= Seven Summits Women Team =

Nepali women's mountaineering group

The Seven Summits Women Team is a group of Nepali women who are the first documented all women's expedition to summit Mount Everest. They are also the first group of Nepali women to climb the highest points on all seven continents (Seven Summits), completing their goal in 2014.

The group began in 2007 as the First Inclusive Women Sagarmata Expedition (FIWSE), initiated by Da Gombu Sherpa and Pemba Dorji Sherpa. Prior to 2007, only seven Nepali women in total were documented as having successfully scaled the summit of Mount Everest. The FIWSE team includes Pujan Acharya, Shailee Basnet, Maya Gurung, Asha Kumari Singh, Pima Diki Sherpa, Nimadoma Sherpa and Chunu Shrestha. The project received funding through the World Food Programme, as well as other Nepali and international government organizations. One of the goals of the team was to encourage more participation by Nepali women in the sport and industry of mountaineering in the area.

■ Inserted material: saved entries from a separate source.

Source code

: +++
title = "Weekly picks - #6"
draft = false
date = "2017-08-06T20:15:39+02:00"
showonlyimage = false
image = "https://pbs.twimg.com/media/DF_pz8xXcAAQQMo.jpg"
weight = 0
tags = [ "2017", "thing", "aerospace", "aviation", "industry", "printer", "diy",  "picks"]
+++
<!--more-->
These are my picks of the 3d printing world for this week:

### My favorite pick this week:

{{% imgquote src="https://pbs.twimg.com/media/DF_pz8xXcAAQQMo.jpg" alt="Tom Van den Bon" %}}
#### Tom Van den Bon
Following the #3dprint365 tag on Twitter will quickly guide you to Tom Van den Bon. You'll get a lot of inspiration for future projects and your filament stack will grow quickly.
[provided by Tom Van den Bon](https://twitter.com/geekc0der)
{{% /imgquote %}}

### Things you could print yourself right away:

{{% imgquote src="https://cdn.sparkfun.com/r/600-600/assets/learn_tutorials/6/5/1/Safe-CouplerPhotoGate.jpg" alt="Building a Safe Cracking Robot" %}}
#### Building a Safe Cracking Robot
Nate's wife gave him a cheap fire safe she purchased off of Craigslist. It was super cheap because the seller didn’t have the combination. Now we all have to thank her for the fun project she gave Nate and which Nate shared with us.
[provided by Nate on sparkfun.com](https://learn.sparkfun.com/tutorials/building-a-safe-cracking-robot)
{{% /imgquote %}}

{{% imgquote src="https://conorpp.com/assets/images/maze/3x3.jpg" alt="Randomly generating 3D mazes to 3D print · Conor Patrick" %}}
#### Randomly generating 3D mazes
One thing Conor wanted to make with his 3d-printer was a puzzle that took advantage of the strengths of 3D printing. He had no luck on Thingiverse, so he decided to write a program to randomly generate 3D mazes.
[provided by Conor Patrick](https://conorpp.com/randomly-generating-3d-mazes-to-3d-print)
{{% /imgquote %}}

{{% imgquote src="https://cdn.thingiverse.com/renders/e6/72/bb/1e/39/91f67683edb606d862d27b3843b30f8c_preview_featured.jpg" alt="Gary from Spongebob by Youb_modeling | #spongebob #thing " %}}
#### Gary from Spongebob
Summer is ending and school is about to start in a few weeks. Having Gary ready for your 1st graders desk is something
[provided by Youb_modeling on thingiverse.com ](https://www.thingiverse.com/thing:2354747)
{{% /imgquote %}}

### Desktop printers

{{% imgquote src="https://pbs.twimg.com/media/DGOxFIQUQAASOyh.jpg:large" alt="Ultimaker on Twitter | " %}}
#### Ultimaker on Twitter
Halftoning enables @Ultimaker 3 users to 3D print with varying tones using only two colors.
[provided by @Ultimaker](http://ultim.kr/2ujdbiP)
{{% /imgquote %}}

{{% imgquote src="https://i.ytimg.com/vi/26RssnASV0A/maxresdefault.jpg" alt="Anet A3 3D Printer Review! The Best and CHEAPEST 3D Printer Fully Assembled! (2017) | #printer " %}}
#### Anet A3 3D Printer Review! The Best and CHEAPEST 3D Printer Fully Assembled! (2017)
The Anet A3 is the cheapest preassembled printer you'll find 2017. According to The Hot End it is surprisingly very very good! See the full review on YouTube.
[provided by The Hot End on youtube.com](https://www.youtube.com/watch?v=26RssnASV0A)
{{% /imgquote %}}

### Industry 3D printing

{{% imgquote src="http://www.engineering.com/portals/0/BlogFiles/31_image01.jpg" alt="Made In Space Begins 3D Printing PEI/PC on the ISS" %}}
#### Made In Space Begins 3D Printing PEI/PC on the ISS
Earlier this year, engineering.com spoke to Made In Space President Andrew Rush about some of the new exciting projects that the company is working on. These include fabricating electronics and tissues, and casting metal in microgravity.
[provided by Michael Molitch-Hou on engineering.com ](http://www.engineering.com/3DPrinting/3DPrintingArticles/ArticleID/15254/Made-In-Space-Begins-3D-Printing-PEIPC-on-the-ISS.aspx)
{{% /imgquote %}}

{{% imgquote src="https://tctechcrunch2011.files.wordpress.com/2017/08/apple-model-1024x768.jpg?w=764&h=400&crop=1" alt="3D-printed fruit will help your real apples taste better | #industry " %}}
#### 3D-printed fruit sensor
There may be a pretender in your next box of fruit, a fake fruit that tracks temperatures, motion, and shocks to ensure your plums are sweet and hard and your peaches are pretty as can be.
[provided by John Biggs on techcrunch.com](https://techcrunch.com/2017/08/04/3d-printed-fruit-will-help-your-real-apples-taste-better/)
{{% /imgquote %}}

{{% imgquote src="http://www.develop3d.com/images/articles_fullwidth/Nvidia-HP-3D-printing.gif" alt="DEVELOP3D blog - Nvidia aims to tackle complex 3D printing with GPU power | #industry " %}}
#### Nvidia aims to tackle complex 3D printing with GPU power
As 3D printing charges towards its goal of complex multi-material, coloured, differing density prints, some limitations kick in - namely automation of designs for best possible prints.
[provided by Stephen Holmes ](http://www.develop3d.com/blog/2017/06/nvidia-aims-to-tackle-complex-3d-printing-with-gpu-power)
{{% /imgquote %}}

The team of ten women, accompanied by Sherpa guides, set out to climb Mount Everest in May 2008. By May 25, 2008, all ten members of the team had reached the summit.

Following their achievements, team members became public advocates, motivational speakers, stand up comedians, and community organizers. The team raises funds and run development projects in their local communities, particularly following the earthquake in Nepal in April 2015. Other team members have become social activists, advocating for gender equality, changes in local school curriculum, and confronting the social stigma of widows in Nepalese culture.